Every morning, after I throw my blankets off and crawl out of bed, I pick up a quilt at the foot of my bed, wrap it around my shoulders, and weigh myself down day after day. After a year of dragging this quilt around every where I go, it is starting to look a little worn and a few places have become threadbare. The weight makes me feel exhausted (mentally, physically, emotionally, & spiritually). It's not the prettiest quilt, by anyone's definition, but it is mine and I just can't seem to leave it at the foot of my bed where it belongs.

It's my Guilt Quilt.



My quilt is made up of everything I feel insecure about and all the things I feel I don't do well enough. Every square is another piece of my guilty conscience (justifiable or not).

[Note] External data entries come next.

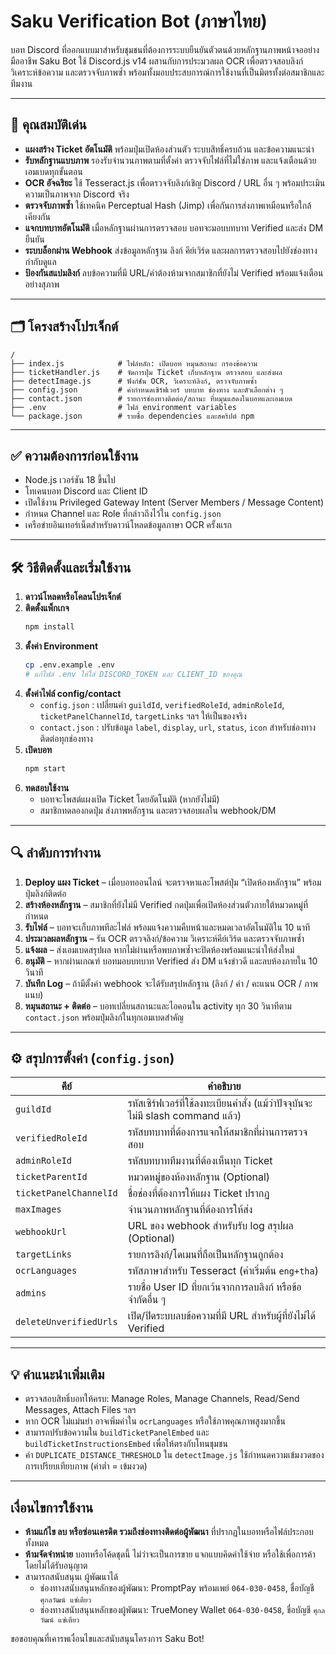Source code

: # Saku Verification Bot (ภาษาไทย)

บอท Discord ที่ออกแบบมาสำหรับชุมชนที่ต้องการระบบยืนยันตัวตนด้วยหลักฐานภาพหน้าจออย่างมืออาชีพ Saku Bot ใช้ Discord.js v14 ผสานกับการประมวลผล OCR เพื่อตรวจสอบลิงก์ วิเคราะห์ข้อความ และตรวจจับภาพซ้ำ พร้อมทั้งมอบประสบการณ์การใช้งานที่เป็นมิตรทั้งต่อสมาชิกและทีมงาน

---

## 🔰 คุณสมบัติเด่น

- **แผงสร้าง Ticket อัตโนมัติ** พร้อมปุ่มเปิดห้องส่วนตัว ระบบสิทธิ์ครบถ้วน และข้อความแนะนำ
- **รับหลักฐานแบบภาพ** รองรับจำนวนภาพตามที่ตั้งค่า ตรวจจับไฟล์ที่ไม่ใช่ภาพ และแจ้งเตือนด้วยเอมเบดทุกขั้นตอน
- **OCR อัจฉริยะ** ใช้ Tesseract.js เพื่อตรวจจับลิงก์เชิญ Discord / URL อื่น ๆ พร้อมประเมินความเป็นภาพจาก Discord จริง
- **ตรวจจับภาพซ้ำ** ใช้เทคนิค Perceptual Hash (Jimp) เพื่อกันการส่งภาพเหมือนหรือใกล้เคียงกัน
- **แจกบทบาทอัตโนมัติ** เมื่อหลักฐานผ่านการตรวจสอบ บอทจะมอบบทบาท Verified และส่ง DM ยืนยัน
- **ระบบล็อกผ่าน Webhook** ส่งข้อมูลหลักฐาน ลิงก์ คีย์เวิร์ด และผลการตรวจสอบไปยังช่องทางกำกับดูแล
- **ป้องกันสแปมลิงก์** ลบข้อความที่มี URL/คำต้องห้ามจากสมาชิกที่ยังไม่ Verified พร้อมแจ้งเตือนอย่างสุภาพ

---

## 🗂 โครงสร้างโปรเจ็กต์

```
/
├── index.js            # ไฟล์หลัก: เปิดบอท หมุนสถานะ กรองข้อความ
├── ticketHandler.js    # จัดการปุ่ม Ticket เก็บหลักฐาน ตรวจสอบ และส่งผล
├── detectImage.js      # ฟังก์ชัน OCR, วิเคราะห์ลิงก์, ตรวจจับภาพซ้ำ
├── config.json         # ค่ากำหนดเซิร์ฟเวอร์ บทบาท ช่องทาง และตัวเลือกต่าง ๆ
├── contact.json        # รายการช่องทางติดต่อ/สถานะ ที่หมุนแสดงในบอทและเอมเบด
├── .env                # ไฟล์ environment variables
└── package.json        # รายชื่อ dependencies และสคริปต์ npm
```

---

## ✅ ความต้องการก่อนใช้งาน

- Node.js เวอร์ชัน 18 ขึ้นไป
- โทเคนบอท Discord และ Client ID
- เปิดใช้งาน Privileged Gateway Intent (Server Members / Message Content)
- กำหนด Channel และ Role ที่กล่าวถึงไว้ใน `config.json`
- เครือข่ายอินเทอร์เน็ตสำหรับดาวน์โหลดข้อมูลภาษา OCR ครั้งแรก

---

## 🛠 วิธีติดตั้งและเริ่มใช้งาน

1. **ดาวน์โหลดหรือโคลนโปรเจ็กต์**
2. **ติดตั้งแพ็กเกจ**
   ```bash
   npm install
   ```
3. **ตั้งค่า Environment**
   ```bash
   cp .env.example .env
   # แก้ไฟล์ .env ให้ใส่ DISCORD_TOKEN และ CLIENT_ID ของคุณ
   ```
4. **ตั้งค่าไฟล์ config/contact**
   - `config.json` : เปลี่ยนค่า `guildId`, `verifiedRoleId`, `adminRoleId`, `ticketPanelChannelId`, `targetLinks` ฯลฯ ให้เป็นของจริง
   - `contact.json` : ปรับข้อมูล `label`, `display`, `url`, `status`, `icon` สำหรับช่องทางติดต่อทุกช่องทาง
5. **เปิดบอท**
   ```bash
   npm start
   ```
6. **ทดสอบใช้งาน**
   - บอทจะโพสต์แผงเปิด Ticket โดยอัตโนมัติ (หากยังไม่มี)
   - สมาชิกทดลองกดปุ่ม ส่งภาพหลักฐาน และตรวจสอบผลใน webhook/DM

---

## 🔍 ลำดับการทำงาน

1. **Deploy แผง Ticket** – เมื่อบอทออนไลน์ จะตรวจหาและโพสต์ปุ่ม “เปิดห้องหลักฐาน” พร้อมปุ่มลิงก์ติดต่อ
2. **สร้างห้องหลักฐาน** – สมาชิกที่ยังไม่มี Verified กดปุ่มเพื่อเปิดห้องส่วนตัวภายใต้หมวดหมู่ที่กำหนด
3. **รับไฟล์** – บอทจะเก็บภาพทีละไฟล์ พร้อมแจ้งความคืบหน้าและหมดเวลาอัตโนมัติใน 10 นาที
4. **ประมวลผลหลักฐาน** – รัน OCR ตรวจลิงก์/ข้อความ วิเคราะห์คีย์เวิร์ด และตรวจจับภาพซ้ำ
5. **แจ้งผล** – ส่งเอมเบดสรุปผล หากไม่ผ่านหรือพบภาพซ้ำจะปิดห้องพร้อมแนะนำให้ส่งใหม่
6. **อนุมัติ** – หากผ่านเกณฑ์ บอทมอบบทบาท Verified ส่ง DM แจ้งข่าวดี และลบห้องภายใน 10 วินาที
7. **บันทึก Log** – ถ้ามีตั้งค่า webhook จะได้รับสรุปหลักฐาน (ลิงก์ / คำ / คะแนน OCR / ภาพแนบ)
8. **หมุนสถานะ + ติดต่อ** – บอทเปลี่ยนสถานะและไอคอนใน activity ทุก 30 วินาทีตาม `contact.json` พร้อมปุ่มลิงก์ในทุกเอมเบดสำคัญ

---

## ⚙️ สรุปการตั้งค่า (`config.json`)

| คีย์                     | คำอธิบาย                                                                 |
| ----------------------- | -------------------------------------------------------------------------- |
| `guildId`               | รหัสเซิร์ฟเวอร์ที่ใช้ลงทะเบียนคำสั่ง (แม้ว่าปัจจุบันจะไม่มี slash command แล้ว) |
| `verifiedRoleId`        | รหัสบทบาทที่ต้องการแจกให้สมาชิกที่ผ่านการตรวจสอบ                         |
| `adminRoleId`           | รหัสบทบาททีมงานที่ต้องเห็นทุก Ticket                                       |
| `ticketParentId`        | หมวดหมู่ของห้องหลักฐาน (Optional)                                         |
| `ticketPanelChannelId`  | ชื่อช่องที่ต้องการให้แผง Ticket ปรากฏ                                    |
| `maxImages`             | จำนวนภาพหลักฐานที่ต้องการให้ส่ง                                           |
| `webhookUrl`            | URL ของ webhook สำหรับรับ log สรุปผล (Optional)                             |
| `targetLinks`           | รายการลิงก์/โดเมนที่ถือเป็นหลักฐานถูกต้อง                                  |
| `ocrLanguages`          | รหัสภาษาสำหรับ Tesseract (ค่าเริ่มต้น `eng+tha`)                         |
| `admins`                | รายชื่อ User ID ที่ยกเว้นจากการลบลิงก์ หรือข้อจำกัดอื่น ๆ                  |
| `deleteUnverifiedUrls`  | เปิด/ปิดระบบลบข้อความที่มี URL สำหรับผู้ที่ยังไม่ได้ Verified              |

---

## 💡 คำแนะนำเพิ่มเติม

- ตรวจสอบสิทธิ์บอทให้ครบ: Manage Roles, Manage Channels, Read/Send Messages, Attach Files ฯลฯ
- หาก OCR ไม่แม่นยำ อาจเพิ่มค่าใน `ocrLanguages` หรือใช้ภาพคุณภาพสูงมากขึ้น
- สามารถปรับข้อความใน `buildTicketPanelEmbed` และ `buildTicketInstructionsEmbed` เพื่อให้ตรงกับโทนชุมชน
- ค่า `DUPLICATE_DISTANCE_THRESHOLD` ใน `detectImage.js` ใช้กำหนดความเข้มงวดของการเปรียบเทียบภาพ (ค่าต่ำ = เข้มงวด)

---

## เงื่อนไขการใช้งาน

- **ห้ามแก้ไข ลบ หรือซ่อนเครดิต รวมถึงช่องทางติดต่อผู้พัฒนา** ที่ปรากฏในบอทหรือไฟล์ประกอบทั้งหมด
- **ห้ามจัดจำหน่าย** บอทหรือโค้ดชุดนี้ ไม่ว่าจะเป็นการขาย แจกแบบคิดค่าใช้จ่าย หรือใช้เพื่อการค้าโดยไม่ได้รับอนุญาต
- สามารถสนับสนุนเ ผู้พัฒนาได้
  - ช่องทางสนับสนุนหลักของผู้พัฒนา: PromptPay พร้อมเพย์
     `064-030-0458`, ชื่อบัญชี `ศุกลวัฒน์ แซ่เตียว`
  - ช่องทางสนับสนุนหลักของผู้พัฒนา: TrueMoney Wallet
     `064-030-0458`, ชื่อบัญชี `ศุกลวัฒน์ แซ่เตียว`

ขอขอบคุณที่เคารพเงื่อนไขและสนับสนุนโครงการ Saku Bot!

Top 24 Guilt Quilt Squares


  1. I don't spend enough time doing therapy with Rae, I don't make her work as much as she should, and I cave in to her will on a regular basis. 
  2. I'm not being as proactive as I should in finding help/assistance for Rae.
  3. I don't keep my home clean enough. (UGH...chores!!!)
  4. I don't keep my yard trimmed/cut. (Double UGH...more chores!!!)
  5. I don't bake/cook as often as I think I should.
  6. I don't get the laundry done. (if I do manage to wash everything it will lay on my dining room table for a few days before I put it all away).
  7. My husband and I don't spend enough time together without all the distractions of life (Rae, emotions, "stuff") getting in the way. (this is a doozie and often leaves me feeling lonely)
  8. I can't really return "favors" or do things for the people I care for & love.
  9. I don't call my family/friends often enough to see how they are doing.
  10. I don't do anything with my photography website or photography in general.
  11. I don't make all of Rae's food. (seriously I'm doing the best I can)
  12. We don't get enough sleep...I constantly toss and turn (the sand man needs to give me a double dose!) and my husband snores so I'm always shaking him to make it stop.
  13. I'm angry, sad, resentful, mean, depressed, exhausted, selfish, crazed, mad, nit-picky, lazy, undisciplined...okay this list can go on forever.
  14. I'm not as neighborly as I want to be or think I should be.
  15. I don't exercise and I don't eat well. (Oooo....Taco Bell Thursday!)
  16. I did this to my daughter because it is likely a genetic thing and that comes from us.
  17. She doesn't walk, crawl, or roll over because I don't work with her enough.
  18. She doesn't talk/sign/communicate because I don't work with her enough.
  19. I should have caught the seizures sooner. (Why oh WHY didn't I see it sooner???)
  20. I should have noticed there was a problem sooner than five months. (Yes, I was a new mom, but I should have known!)
  21. I get frustrated with Rae. (every parents struggle)
  22. I have to make decisions about who gets medical treatment based on finances...I really need to have my knee x-rayed, but I can wait because we have to have another MRI that has to be done for Rae and it's more important. (yes, I know that I need to take care of myself so I can take care of her and I promise I'll get to it...eventually)
  23. I really shouldn't yell so much when I'm upset...at least I don't hit.
  24. I never finish ANYTHING! I have so many little projects just sitting in piles that I could open my own craft store. (okay maybe I'm exaggerating a little, but I really need to finish something)
Now that I've talked about the guilt that has been sewn together to make one giant, heavy, burden that I carry around all day, I'm going to share the beautiful aspects of my quilt and the lessons it has been teaching me. These quilt squares are the things I believe I'm doing right. (the list probably isn't as long as my guilt list)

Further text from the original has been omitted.